Through such contracts, the network operators will pay OCK to maintain their operations, while it is up to the group how it wants to manage the cost of the maintenance jobs. For example, if OCK is paid RM1 and it manages to keep the maintenance cost at 50 sen, then it gets a 50% margin.

“But if we can only maintain the sites at 90 sen, for example, then our margin will be only 10%. So, it depends on how we manage our costs, while for the network operators, they get a more thorough maintenance service at a more competitive cost compared to having it done in-house,” says Ooi.

He adds that recently, OCK won a contract to maintain 6,000 telecoms tower sites from a network operator. However, he declined to reveal the name of the network operator as the group had signed a non-disclosure agreement with the party.

Tower business to continue growing at double digits

OCK’s tower business reported good growth last year, especially the Malaysian operation, with its Ebitda increasing 60% year on year, says Ooi. The growth could be attributed to the rollout of the 5G network by Digital Nasional Bhd (DNB), he adds.

This year, OCK is projecting growth of a similar level, double-digit growth of its tower operations in the region. In 2022, the Ebitda of the Myanmar tower business grew 22% year on year, while that of the Vietnam operation increased 14%.

In Vietnam, OCK has identified another 800 towers to be acquired, which will bring the total number of telecoms towers in the country to about 4,300 by the end of this year. The acquisition cost will be between US$18 million and US$20 million, says Ooi. OCK is currently the largest independent tower owner in Vietnam.

Meanwhile, its Myanmar operation will see another 80 sites being built this year, he says. OCK owns 1,200 towers in Myanmar.

“Based on the indicative number of sites that we will build this year, we can expect the same level of growth this year. In Myanmar, no doubt it is still under military control, but we have 80 sites to build in our budget,” says Ooi.

OCK is also in the business of network infrastructure deployment contracting, with the group involved in building 4G and 5G network infrastructure, including fiberisation. To date, it has about RM380 million in its order book under this segment and Ooi is targeting 20% growth in orders.

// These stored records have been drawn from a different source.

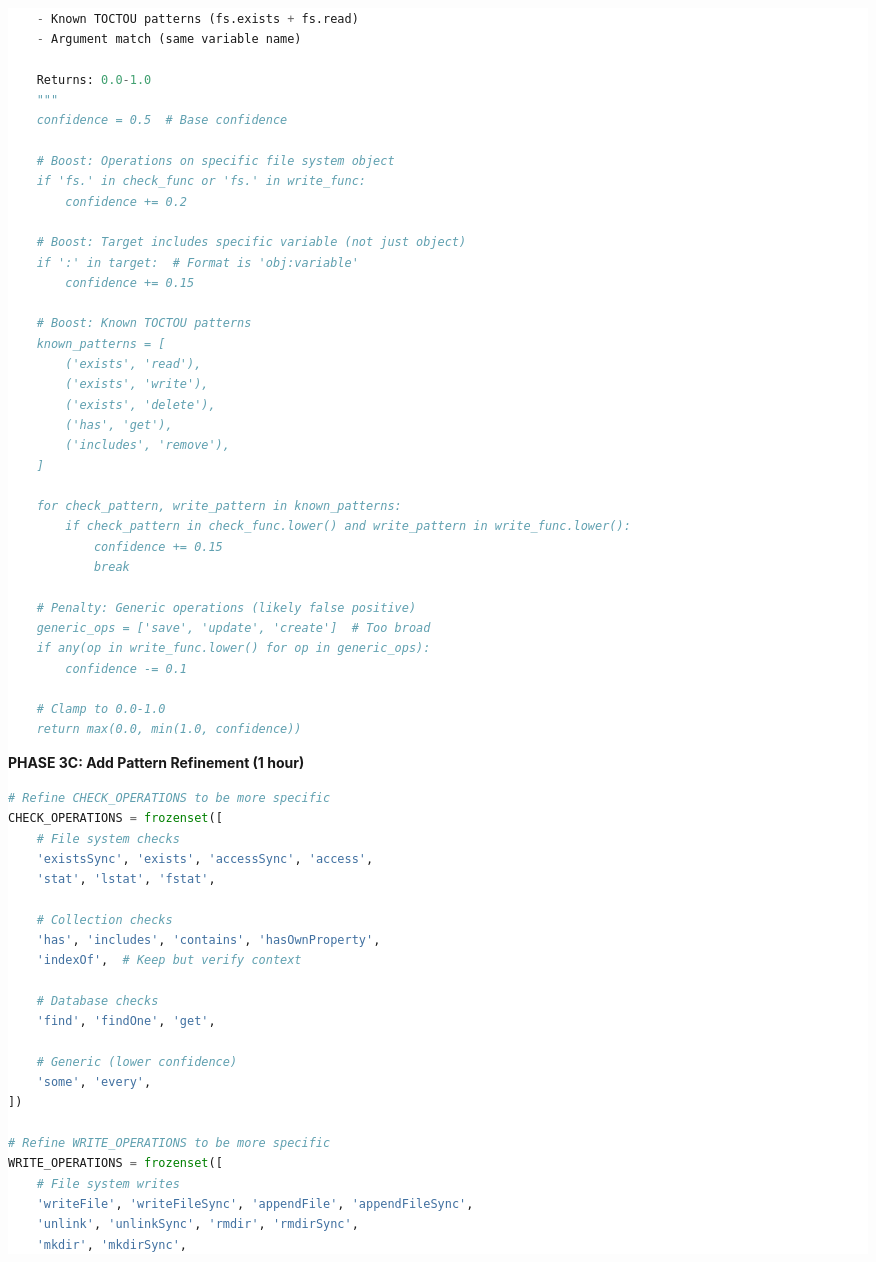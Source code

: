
```python
    - Known TOCTOU patterns (fs.exists + fs.read)
    - Argument match (same variable name)

    Returns: 0.0-1.0
    """
    confidence = 0.5  # Base confidence

    # Boost: Operations on specific file system object
    if 'fs.' in check_func or 'fs.' in write_func:
        confidence += 0.2

    # Boost: Target includes specific variable (not just object)
    if ':' in target:  # Format is 'obj:variable'
        confidence += 0.15

    # Boost: Known TOCTOU patterns
    known_patterns = [
        ('exists', 'read'),
        ('exists', 'write'),
        ('exists', 'delete'),
        ('has', 'get'),
        ('includes', 'remove'),
    ]

    for check_pattern, write_pattern in known_patterns:
        if check_pattern in check_func.lower() and write_pattern in write_func.lower():
            confidence += 0.15
            break

    # Penalty: Generic operations (likely false positive)
    generic_ops = ['save', 'update', 'create']  # Too broad
    if any(op in write_func.lower() for op in generic_ops):
        confidence -= 0.1

    # Clamp to 0.0-1.0
    return max(0.0, min(1.0, confidence))
```

**PHASE 3C: Add Pattern Refinement (1 hour)**

```python
# Refine CHECK_OPERATIONS to be more specific
CHECK_OPERATIONS = frozenset([
    # File system checks
    'existsSync', 'exists', 'accessSync', 'access',
    'stat', 'lstat', 'fstat',

    # Collection checks
    'has', 'includes', 'contains', 'hasOwnProperty',
    'indexOf',  # Keep but verify context

    # Database checks
    'find', 'findOne', 'get',

    # Generic (lower confidence)
    'some', 'every',
])

# Refine WRITE_OPERATIONS to be more specific
WRITE_OPERATIONS = frozenset([
    # File system writes
    'writeFile', 'writeFileSync', 'appendFile', 'appendFileSync',
    'unlink', 'unlinkSync', 'rmdir', 'rmdirSync',
    'mkdir', 'mkdirSync',
```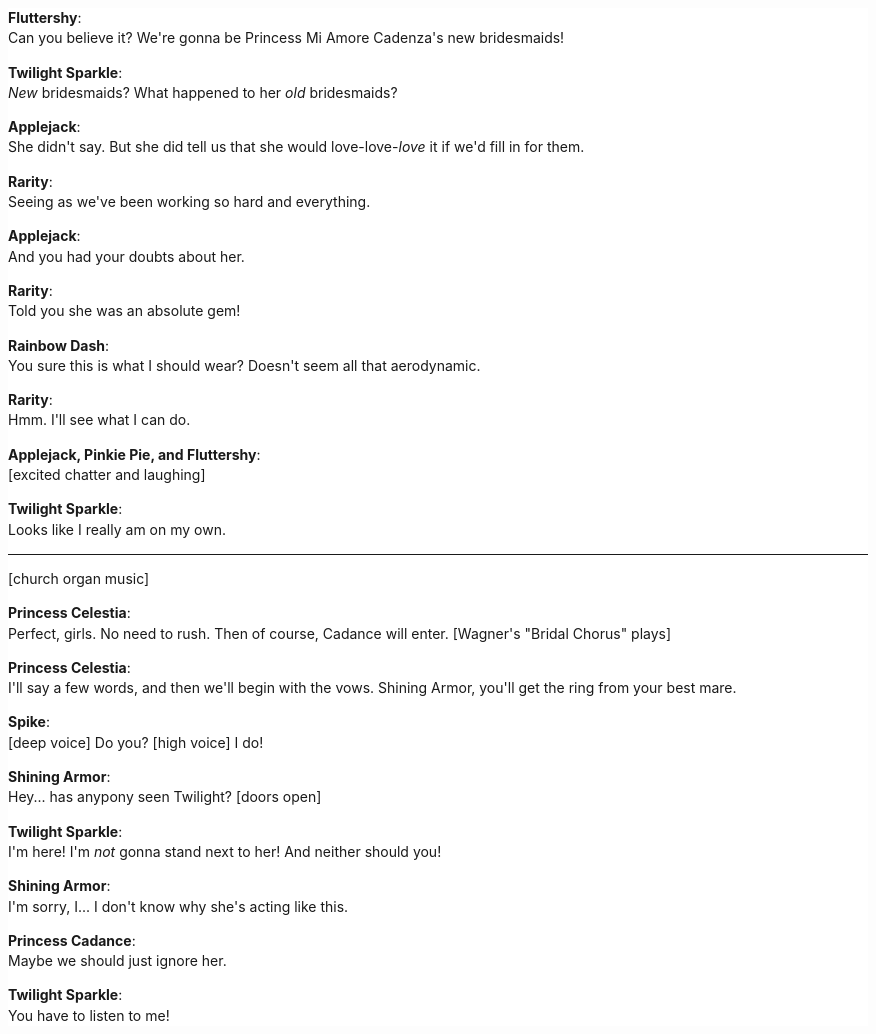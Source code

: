 **Fluttershy**:  
Can you believe it? We're gonna be Princess Mi Amore Cadenza's new bridesmaids!

**Twilight Sparkle**:  
*New* bridesmaids? What happened to her *old* bridesmaids?

**Applejack**:  
She didn't say. But she did tell us that she would love-love-*love* it if we'd fill in for them.

**Rarity**:  
Seeing as we've been working so hard and everything.

**Applejack**:  
And you had your doubts about her.

**Rarity**:  
Told you she was an absolute gem!

**Rainbow Dash**:  
You sure this is what I should wear? Doesn't seem all that aerodynamic.

**Rarity**:  
Hmm. I'll see what I can do.

**Applejack, Pinkie Pie, and Fluttershy**:  
[excited chatter and laughing]

**Twilight Sparkle**:  
Looks like I really am on my own.

***

[church organ music]

**Princess Celestia**:  
Perfect, girls. No need to rush. Then of course, Cadance will enter.
[Wagner's "Bridal Chorus" plays]

**Princess Celestia**:  
I'll say a few words, and then we'll begin with the vows. Shining Armor, you'll get the ring from your best mare.

**Spike**:  
[deep voice] Do you? [high voice] I do!

**Shining Armor**:  
Hey... has anypony seen Twilight?
[doors open]

**Twilight Sparkle**:  
I'm here! I'm *not* gonna stand next to her! And neither should you!

**Shining Armor**:  
I'm sorry, I... I don't know why she's acting like this.

**Princess Cadance**:  
Maybe we should just ignore her.

**Twilight Sparkle**:  
You have to listen to me!
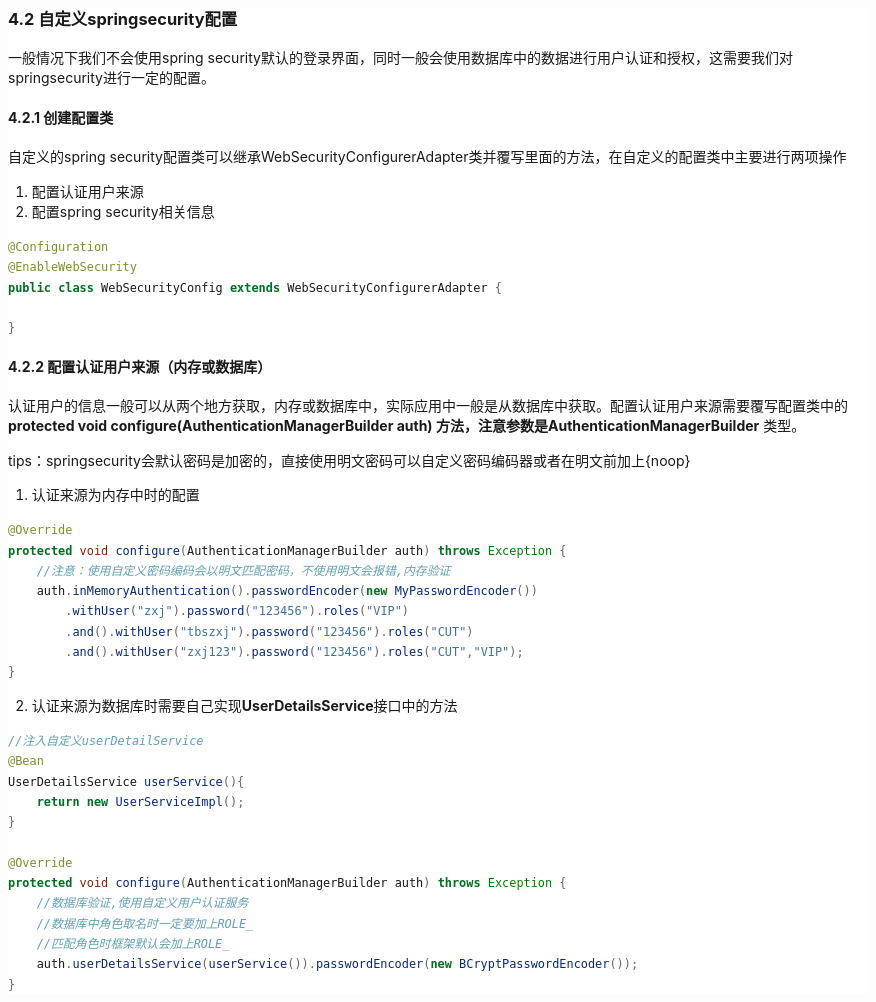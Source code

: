 ### 4.2 自定义springsecurity配置

一般情况下我们不会使用spring security默认的登录界面，同时一般会使用数据库中的数据进行用户认证和授权，这需要我们对springsecurity进行一定的配置。

#### 4.2.1 创建配置类

自定义的spring security配置类可以继承WebSecurityConfigurerAdapter类并覆写里面的方法，在自定义的配置类中主要进行两项操作

1. 配置认证用户来源
2. 配置spring security相关信息

```java
@Configuration
@EnableWebSecurity
public class WebSecurityConfig extends WebSecurityConfigurerAdapter {
    
}
```

#### 4.2.2 配置认证用户来源（内存或数据库）

认证用户的信息一般可以从两个地方获取，内存或数据库中，实际应用中一般是从数据库中获取。配置认证用户来源需要覆写配置类中的**protected void configure(AuthenticationManagerBuilder auth) **方法，注意参数是**AuthenticationManagerBuilder** 类型。

tips：springsecurity会默认密码是加密的，直接使用明文密码可以自定义密码编码器或者在明文前加上{noop}

1. 认证来源为内存中时的配置

```java
@Override
protected void configure(AuthenticationManagerBuilder auth) throws Exception {
    //注意：使用自定义密码编码会以明文匹配密码，不使用明文会报错,内存验证
    auth.inMemoryAuthentication().passwordEncoder(new MyPasswordEncoder())
        .withUser("zxj").password("123456").roles("VIP")
        .and().withUser("tbszxj").password("123456").roles("CUT")
        .and().withUser("zxj123").password("123456").roles("CUT","VIP");
}
```

2. 认证来源为数据库时需要自己实现**UserDetailsService**接口中的方法

```java
//注入自定义userDetailService
@Bean
UserDetailsService userService(){
    return new UserServiceImpl();
}

@Override
protected void configure(AuthenticationManagerBuilder auth) throws Exception {
    //数据库验证,使用自定义用户认证服务
    //数据库中角色取名时一定要加上ROLE_
    //匹配角色时框架默认会加上ROLE_
    auth.userDetailsService(userService()).passwordEncoder(new BCryptPasswordEncoder());
}
```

With FY2022 being a record year for OCK, it would be more impressive if the group could chart another record year in the current financial year. Ooi is confident that the group can do it as the roll-out of the 5G network by DNB and the group’s expansion in the region continues.

One of the countries is Laos, where OCK announced in October 2022 that it had inked a shareholder agreement with the Laotian Ministry of Finance to set up a joint-venture company to provide telecoms network solutions in the country.

When asked why the group chose to venture into Laos for its tower business, instead of more mature and larger markets like the Philippines and Indonesia, Ooi says the two markets are where big private equity (PE) funds go to, not entrepreneur-driven groups like OCK.

“We need to understand our position, ability and capacity before we venture into another country. If you go to the Philippines, there are so many people offering to buy towers from the network operators, so the valuations are very high,” he points out.

“So OCK, being not a PE-backed company, we know where we stand. So, we go to a country where we see less competition to build our business. For example, when we went to Myanmar, we didn’t see many PE funds in the market. Then suddenly, a lot of them came, until the coup.”

Whether Laos will be another growth avenue for OCK remains to be seen. However, one thing is clear. Ooi is aware that the market seems to be undervaluing the group and is determined to prove the real value of its businesses.